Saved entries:
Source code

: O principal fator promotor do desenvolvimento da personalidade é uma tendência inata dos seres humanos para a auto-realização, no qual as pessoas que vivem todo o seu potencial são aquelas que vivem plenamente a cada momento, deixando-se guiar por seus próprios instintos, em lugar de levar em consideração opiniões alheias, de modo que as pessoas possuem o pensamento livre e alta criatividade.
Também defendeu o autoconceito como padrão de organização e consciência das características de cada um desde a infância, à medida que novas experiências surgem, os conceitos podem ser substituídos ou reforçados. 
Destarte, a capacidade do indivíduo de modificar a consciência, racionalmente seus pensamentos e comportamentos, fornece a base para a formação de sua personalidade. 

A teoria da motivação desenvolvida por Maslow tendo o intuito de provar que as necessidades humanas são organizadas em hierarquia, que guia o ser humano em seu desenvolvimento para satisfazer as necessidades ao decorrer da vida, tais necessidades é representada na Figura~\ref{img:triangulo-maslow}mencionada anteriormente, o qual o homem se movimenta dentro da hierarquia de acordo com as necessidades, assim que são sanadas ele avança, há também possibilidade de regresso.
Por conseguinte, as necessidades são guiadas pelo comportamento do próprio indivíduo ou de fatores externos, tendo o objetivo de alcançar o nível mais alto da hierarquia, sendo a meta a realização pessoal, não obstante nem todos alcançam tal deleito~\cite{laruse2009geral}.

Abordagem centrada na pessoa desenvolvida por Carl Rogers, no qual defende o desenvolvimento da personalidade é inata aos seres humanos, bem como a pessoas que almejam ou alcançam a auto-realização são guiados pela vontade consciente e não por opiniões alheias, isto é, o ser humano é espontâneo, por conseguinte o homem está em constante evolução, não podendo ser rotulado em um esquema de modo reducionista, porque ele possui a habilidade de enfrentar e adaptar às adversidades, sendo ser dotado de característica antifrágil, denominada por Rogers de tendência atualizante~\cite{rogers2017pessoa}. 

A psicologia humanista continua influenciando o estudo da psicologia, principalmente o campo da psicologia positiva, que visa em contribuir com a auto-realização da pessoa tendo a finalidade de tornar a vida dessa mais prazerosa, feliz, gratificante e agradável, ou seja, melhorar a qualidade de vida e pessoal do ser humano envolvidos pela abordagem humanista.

*What to do*.
Go through the records and report each line that contains "consciência".

*Answer box*.
Também defendeu o autoconceito como padrão de organização e consciência das características de cada um desde a infância, à medida que novas experiências surgem, os conceitos podem ser substituídos ou reforçados. 
Destarte, a capacidade do indivíduo de modificar a consciência, racionalmente seus pensamentos e comportamentos, fornece a base para a formação de sua personalidade. 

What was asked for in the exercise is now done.